START TASK INPUTS
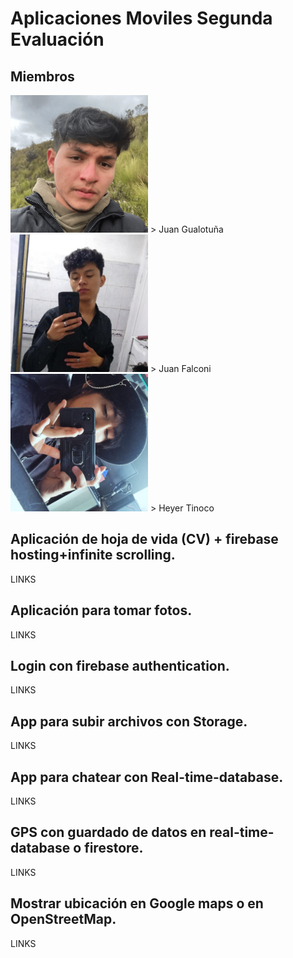 # Aplicaciones Moviles Segunda Evaluación

## Miembros

<img src="Imagenes Compas/102696740.png" alt="Juan Gualotuña" width="220">
> Juan Gualotuña
<img src="Imagenes Compas/119060037.jpg" alt="Juan Falconi" width="220">
> Juan Falconi
<img src="Imagenes Compas/Imagen de WhatsApp 2024-06-09 a las 18.47.24_59dbbdf9.jpg" alt="Heyer Tinoco" width="220" alignment="center">
> Heyer Tinoco

## Aplicación de hoja de vida (CV) + firebase hosting+infinite scrolling.

LINKS


## Aplicación para tomar fotos.

LINKS


## Login con firebase authentication.

LINKS

## App para subir archivos con Storage.

LINKS

## App para chatear con Real-time-database.

LINKS

## GPS con guardado de datos en real-time-database o firestore.

LINKS

## Mostrar ubicación en Google maps o en OpenStreetMap.

LINKS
END TASK INPUTS
TASK PROMPT: Your response must be one number, namely how many lines of the data contain the string "database".

YOUR SOLUTION: 2